Rendered images with source text
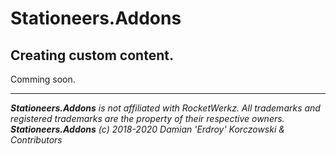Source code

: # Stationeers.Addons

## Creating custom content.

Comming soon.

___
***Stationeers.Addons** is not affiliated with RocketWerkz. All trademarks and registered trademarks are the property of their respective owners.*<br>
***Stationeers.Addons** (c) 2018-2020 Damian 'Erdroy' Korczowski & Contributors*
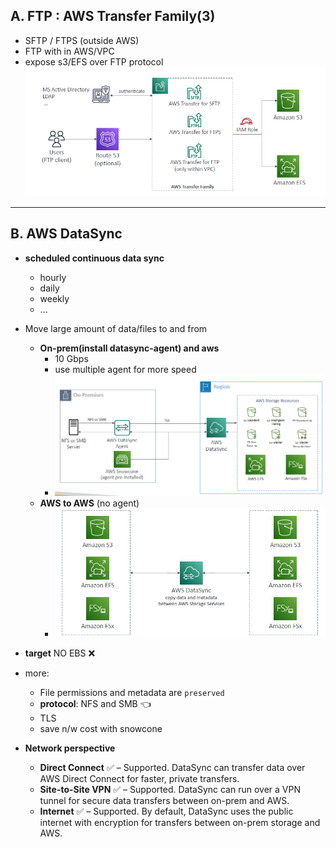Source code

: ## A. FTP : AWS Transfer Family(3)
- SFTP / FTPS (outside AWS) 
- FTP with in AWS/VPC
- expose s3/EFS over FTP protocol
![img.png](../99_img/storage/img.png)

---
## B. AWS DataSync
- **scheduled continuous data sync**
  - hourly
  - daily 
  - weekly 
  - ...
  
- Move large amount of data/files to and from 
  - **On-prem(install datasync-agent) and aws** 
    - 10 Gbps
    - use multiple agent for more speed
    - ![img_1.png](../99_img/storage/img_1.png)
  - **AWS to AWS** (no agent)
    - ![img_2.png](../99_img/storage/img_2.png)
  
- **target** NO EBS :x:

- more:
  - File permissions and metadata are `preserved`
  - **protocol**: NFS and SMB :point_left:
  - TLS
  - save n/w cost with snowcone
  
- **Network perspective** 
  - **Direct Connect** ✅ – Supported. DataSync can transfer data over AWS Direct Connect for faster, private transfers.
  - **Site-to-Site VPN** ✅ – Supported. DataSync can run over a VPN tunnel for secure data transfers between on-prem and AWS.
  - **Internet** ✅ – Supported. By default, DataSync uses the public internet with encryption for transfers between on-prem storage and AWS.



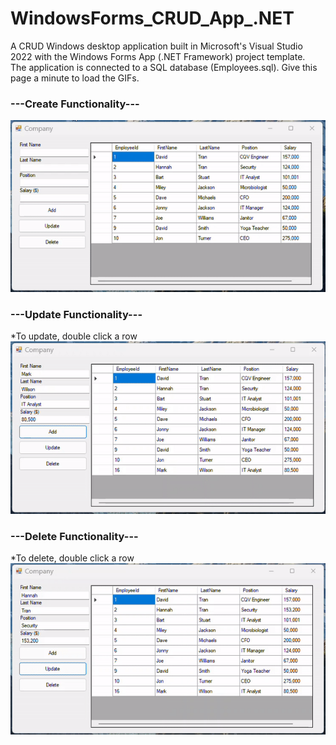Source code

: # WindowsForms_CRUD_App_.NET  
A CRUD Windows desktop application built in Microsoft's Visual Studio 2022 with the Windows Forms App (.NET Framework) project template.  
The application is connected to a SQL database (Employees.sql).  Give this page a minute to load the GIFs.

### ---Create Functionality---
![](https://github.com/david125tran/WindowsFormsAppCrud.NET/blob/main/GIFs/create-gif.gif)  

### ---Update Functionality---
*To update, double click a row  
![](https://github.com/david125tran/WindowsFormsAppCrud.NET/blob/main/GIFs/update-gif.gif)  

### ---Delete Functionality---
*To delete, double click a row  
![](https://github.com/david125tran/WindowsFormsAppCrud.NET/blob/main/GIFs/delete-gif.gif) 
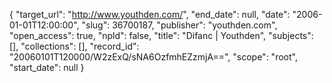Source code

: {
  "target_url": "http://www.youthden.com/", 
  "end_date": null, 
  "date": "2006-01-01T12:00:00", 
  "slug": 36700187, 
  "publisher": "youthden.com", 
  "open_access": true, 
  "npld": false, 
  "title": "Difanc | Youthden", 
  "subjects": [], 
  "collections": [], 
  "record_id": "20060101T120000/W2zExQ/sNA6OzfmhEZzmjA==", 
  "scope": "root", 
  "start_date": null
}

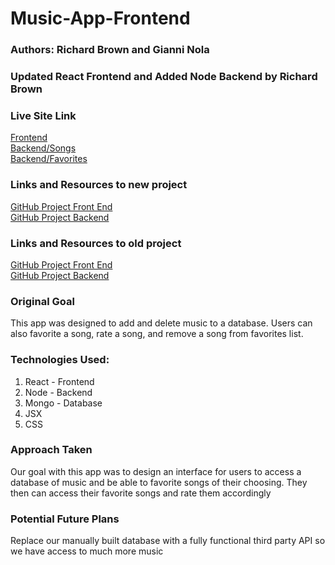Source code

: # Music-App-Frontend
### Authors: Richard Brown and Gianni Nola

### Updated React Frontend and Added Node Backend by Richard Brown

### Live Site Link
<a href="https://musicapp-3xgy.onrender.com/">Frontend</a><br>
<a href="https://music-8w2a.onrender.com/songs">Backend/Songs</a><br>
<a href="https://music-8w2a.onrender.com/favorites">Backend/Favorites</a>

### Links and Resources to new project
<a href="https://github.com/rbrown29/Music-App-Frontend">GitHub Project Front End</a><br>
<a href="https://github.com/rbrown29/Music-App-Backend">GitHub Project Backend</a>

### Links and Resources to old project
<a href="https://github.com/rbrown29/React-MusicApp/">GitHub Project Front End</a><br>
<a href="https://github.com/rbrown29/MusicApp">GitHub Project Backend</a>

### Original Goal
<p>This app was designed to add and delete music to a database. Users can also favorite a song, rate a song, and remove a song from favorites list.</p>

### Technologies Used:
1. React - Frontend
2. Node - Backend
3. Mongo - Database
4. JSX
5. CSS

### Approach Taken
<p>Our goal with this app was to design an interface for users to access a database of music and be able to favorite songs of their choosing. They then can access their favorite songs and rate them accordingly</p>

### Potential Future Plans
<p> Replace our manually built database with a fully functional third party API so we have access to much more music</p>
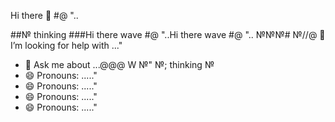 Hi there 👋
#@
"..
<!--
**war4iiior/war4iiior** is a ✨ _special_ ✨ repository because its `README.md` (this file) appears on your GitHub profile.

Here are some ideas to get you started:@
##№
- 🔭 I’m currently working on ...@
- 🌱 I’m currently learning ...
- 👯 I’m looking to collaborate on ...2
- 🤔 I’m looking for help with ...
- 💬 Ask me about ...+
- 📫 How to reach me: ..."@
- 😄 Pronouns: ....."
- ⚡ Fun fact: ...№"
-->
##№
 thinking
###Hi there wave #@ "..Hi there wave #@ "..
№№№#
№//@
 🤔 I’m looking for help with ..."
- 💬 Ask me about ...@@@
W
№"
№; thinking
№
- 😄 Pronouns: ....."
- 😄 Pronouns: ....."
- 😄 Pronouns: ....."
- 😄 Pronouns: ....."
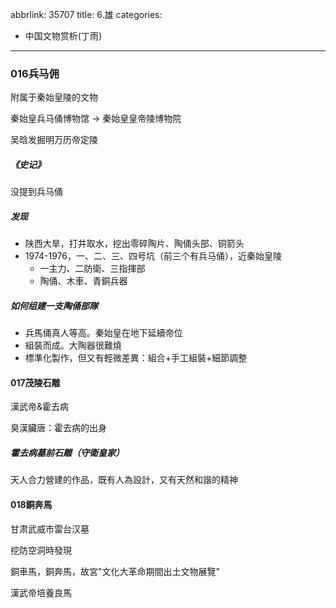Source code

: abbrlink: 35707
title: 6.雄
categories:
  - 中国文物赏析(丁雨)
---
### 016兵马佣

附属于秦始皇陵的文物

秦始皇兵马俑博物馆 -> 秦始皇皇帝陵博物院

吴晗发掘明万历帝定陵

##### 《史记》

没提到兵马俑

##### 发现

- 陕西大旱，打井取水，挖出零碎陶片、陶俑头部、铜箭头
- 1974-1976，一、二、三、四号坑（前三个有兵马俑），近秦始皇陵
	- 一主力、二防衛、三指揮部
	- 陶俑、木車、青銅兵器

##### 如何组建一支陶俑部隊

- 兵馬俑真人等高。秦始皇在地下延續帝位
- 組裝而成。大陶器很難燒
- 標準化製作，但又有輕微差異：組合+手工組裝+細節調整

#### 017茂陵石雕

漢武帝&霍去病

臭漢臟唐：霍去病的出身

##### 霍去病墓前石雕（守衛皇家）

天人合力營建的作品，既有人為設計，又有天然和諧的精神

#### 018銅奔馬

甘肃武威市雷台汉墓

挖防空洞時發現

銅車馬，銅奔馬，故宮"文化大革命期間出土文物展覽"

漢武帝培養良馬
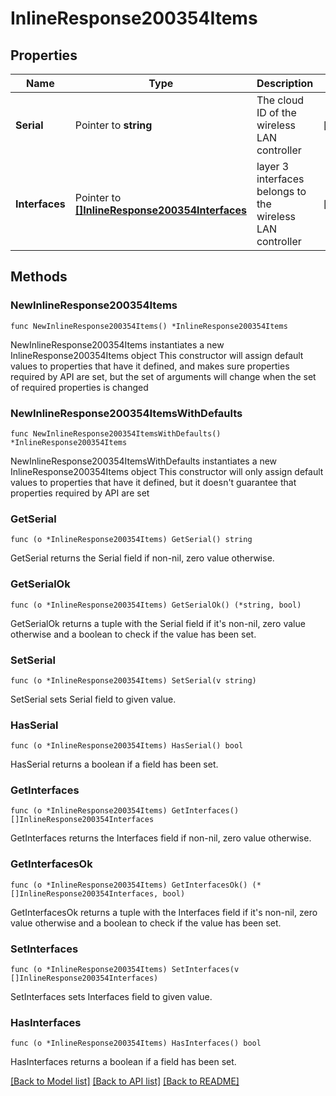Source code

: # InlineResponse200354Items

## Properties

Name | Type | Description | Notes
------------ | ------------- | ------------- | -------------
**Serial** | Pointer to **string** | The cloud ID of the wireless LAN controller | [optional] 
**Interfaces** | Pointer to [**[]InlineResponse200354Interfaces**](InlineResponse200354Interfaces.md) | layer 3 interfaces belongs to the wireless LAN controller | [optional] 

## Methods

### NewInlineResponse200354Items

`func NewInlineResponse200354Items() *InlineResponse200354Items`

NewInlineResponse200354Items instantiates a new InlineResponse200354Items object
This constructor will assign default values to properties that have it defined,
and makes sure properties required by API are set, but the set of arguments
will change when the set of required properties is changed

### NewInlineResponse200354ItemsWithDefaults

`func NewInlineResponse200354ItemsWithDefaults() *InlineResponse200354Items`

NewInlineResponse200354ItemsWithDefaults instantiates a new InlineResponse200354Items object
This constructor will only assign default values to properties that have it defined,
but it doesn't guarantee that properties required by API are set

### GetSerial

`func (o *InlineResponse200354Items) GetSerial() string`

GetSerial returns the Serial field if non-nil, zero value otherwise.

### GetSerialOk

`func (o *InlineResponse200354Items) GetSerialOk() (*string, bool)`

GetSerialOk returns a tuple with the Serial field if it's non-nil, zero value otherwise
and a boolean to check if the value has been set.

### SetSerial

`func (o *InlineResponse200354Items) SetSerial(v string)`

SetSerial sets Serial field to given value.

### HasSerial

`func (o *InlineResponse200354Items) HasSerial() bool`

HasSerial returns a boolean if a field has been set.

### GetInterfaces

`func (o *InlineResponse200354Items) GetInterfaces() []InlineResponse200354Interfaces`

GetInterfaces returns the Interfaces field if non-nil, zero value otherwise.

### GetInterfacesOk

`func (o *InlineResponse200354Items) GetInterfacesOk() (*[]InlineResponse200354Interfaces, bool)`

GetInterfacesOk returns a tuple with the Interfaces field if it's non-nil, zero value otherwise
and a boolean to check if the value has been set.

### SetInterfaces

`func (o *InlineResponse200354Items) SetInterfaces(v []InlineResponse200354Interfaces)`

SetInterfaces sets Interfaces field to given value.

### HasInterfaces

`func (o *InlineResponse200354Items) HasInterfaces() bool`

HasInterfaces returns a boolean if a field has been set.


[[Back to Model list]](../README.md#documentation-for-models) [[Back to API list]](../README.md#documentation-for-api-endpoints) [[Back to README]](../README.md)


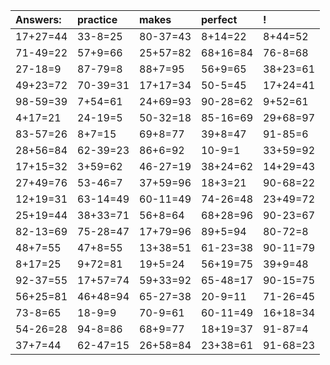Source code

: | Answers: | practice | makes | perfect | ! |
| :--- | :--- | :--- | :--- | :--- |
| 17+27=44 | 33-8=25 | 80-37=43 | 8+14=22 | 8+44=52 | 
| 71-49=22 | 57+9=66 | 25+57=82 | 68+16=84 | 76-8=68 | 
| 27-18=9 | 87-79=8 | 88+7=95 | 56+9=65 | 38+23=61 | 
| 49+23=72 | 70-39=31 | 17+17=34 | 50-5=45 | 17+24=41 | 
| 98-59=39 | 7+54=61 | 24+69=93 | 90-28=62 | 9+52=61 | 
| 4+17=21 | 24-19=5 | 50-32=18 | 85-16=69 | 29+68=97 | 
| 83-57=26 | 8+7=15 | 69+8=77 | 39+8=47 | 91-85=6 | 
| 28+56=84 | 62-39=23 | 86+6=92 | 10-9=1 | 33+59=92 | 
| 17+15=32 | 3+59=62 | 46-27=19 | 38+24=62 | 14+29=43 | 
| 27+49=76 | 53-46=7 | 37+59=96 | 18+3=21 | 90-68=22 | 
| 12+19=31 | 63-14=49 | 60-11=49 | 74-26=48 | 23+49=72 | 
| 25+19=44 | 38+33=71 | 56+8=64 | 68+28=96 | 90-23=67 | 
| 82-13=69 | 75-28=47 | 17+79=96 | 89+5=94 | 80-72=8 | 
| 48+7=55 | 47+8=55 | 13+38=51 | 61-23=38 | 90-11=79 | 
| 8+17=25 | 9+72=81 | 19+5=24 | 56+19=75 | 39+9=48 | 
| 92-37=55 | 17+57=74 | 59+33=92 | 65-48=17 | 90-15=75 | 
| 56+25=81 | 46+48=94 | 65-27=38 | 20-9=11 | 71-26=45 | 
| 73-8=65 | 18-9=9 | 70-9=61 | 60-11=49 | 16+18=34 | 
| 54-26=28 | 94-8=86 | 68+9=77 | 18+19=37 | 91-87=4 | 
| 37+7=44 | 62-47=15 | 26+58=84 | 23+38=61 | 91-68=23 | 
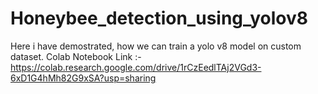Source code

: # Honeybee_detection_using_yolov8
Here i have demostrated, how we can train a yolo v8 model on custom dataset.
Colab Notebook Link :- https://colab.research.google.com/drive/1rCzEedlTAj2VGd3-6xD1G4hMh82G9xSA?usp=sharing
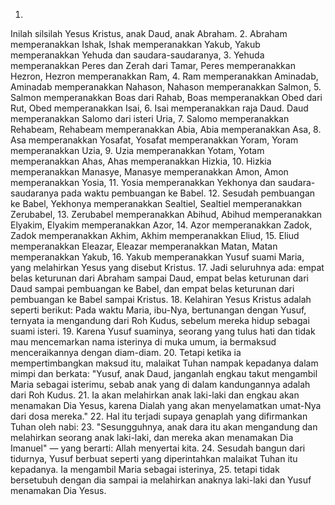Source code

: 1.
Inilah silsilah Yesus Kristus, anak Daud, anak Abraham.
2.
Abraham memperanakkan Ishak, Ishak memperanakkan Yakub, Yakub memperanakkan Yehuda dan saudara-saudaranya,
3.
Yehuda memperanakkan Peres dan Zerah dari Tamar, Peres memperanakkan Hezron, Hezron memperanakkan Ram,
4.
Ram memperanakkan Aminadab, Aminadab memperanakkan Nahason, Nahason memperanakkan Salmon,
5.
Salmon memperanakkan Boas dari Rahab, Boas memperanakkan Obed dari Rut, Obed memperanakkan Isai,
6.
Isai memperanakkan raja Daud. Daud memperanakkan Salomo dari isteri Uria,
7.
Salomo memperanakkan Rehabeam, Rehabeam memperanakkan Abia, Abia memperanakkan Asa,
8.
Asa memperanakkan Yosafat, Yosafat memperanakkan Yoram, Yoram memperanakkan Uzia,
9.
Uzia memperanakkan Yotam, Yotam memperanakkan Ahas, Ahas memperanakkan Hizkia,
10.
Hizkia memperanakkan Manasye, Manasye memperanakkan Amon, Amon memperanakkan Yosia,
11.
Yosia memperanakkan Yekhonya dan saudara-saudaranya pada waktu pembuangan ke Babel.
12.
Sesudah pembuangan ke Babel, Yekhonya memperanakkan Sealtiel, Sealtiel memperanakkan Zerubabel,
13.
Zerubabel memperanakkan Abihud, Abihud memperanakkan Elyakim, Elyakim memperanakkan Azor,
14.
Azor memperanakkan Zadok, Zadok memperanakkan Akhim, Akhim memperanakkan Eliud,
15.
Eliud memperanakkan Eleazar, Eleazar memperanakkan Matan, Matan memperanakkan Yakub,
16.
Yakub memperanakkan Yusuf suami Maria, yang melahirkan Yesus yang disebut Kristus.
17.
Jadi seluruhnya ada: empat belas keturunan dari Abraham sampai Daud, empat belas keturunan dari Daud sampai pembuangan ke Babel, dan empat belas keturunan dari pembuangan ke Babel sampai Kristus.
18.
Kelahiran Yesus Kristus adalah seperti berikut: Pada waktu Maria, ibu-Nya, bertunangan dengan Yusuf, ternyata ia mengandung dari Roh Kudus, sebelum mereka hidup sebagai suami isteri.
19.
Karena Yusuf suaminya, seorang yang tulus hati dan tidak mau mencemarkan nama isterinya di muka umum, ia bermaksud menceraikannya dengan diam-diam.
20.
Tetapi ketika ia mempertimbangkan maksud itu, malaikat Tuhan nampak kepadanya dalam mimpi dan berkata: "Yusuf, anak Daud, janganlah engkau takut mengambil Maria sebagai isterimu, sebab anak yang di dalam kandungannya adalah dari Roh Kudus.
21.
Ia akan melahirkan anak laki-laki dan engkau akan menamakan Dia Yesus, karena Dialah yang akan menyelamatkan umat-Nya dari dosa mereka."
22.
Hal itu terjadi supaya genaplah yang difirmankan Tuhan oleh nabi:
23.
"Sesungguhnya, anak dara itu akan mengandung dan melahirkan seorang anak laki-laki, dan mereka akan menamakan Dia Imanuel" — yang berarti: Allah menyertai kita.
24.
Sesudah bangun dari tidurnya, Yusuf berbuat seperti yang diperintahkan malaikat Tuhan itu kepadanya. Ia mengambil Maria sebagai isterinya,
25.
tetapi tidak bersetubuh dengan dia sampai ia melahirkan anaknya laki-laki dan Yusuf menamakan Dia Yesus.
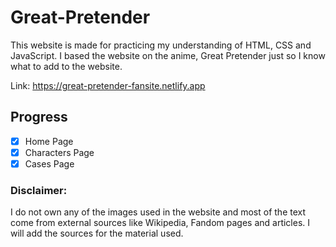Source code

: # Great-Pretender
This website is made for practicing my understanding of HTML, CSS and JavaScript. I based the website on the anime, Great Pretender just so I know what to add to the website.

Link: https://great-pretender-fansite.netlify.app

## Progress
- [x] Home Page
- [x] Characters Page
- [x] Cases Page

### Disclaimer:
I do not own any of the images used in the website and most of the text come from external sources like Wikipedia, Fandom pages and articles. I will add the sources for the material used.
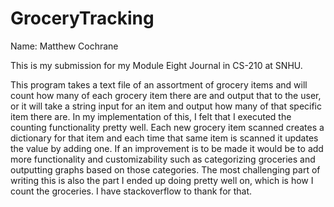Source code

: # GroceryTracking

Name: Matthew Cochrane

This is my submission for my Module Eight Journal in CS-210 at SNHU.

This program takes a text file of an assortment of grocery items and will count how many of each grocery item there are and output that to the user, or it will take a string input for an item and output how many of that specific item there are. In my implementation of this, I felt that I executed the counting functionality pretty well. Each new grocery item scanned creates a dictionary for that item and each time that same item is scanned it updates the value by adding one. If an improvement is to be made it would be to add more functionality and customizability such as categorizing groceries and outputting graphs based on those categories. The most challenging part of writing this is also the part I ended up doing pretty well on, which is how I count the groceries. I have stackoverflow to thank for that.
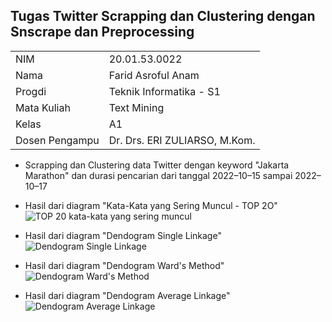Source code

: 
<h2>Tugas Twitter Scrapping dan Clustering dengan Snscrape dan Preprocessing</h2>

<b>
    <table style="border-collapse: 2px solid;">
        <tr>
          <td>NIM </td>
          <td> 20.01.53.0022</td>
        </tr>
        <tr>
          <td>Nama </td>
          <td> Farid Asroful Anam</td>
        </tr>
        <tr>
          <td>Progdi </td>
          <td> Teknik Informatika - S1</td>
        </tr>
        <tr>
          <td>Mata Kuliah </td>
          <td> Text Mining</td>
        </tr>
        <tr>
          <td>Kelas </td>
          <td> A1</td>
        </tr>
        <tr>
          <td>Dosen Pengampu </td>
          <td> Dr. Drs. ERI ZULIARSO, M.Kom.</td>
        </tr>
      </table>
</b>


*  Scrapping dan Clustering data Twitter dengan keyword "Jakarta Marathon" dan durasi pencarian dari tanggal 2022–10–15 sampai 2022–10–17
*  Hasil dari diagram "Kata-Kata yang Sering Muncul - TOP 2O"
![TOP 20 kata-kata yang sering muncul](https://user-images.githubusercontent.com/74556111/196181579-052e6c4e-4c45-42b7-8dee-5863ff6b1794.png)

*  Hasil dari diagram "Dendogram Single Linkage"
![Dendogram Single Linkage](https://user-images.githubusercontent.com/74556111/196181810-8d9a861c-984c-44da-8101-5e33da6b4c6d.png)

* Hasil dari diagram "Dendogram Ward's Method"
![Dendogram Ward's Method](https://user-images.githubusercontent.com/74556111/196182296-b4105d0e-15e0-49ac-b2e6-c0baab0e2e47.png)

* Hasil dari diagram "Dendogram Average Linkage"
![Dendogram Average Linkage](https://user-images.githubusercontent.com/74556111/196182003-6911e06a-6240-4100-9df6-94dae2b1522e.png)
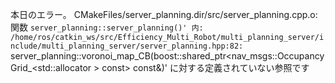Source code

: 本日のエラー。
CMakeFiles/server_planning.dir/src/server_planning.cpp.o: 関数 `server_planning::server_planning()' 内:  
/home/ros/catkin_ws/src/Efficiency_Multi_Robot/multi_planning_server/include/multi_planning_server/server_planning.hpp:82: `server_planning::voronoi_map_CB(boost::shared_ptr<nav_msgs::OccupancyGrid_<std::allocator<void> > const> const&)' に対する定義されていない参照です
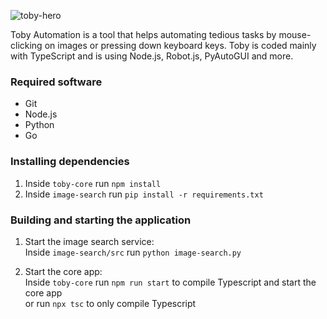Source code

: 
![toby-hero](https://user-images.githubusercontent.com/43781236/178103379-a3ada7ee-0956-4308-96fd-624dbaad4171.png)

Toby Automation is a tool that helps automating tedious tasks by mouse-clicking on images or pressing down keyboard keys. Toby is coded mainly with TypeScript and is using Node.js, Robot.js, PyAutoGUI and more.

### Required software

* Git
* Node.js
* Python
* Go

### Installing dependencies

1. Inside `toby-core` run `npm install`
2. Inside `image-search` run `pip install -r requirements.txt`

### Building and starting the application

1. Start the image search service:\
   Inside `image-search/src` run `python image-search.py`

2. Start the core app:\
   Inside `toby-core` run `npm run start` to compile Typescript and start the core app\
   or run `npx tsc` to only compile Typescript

▶ **GOAL OF THE EXERCISE**
The answer must consist of each line in the entries above that includes "values".

▶ **ANSWER BELOW**
This constructor will assign default values to properties that have it defined,
This constructor will only assign default values to properties that have it defined,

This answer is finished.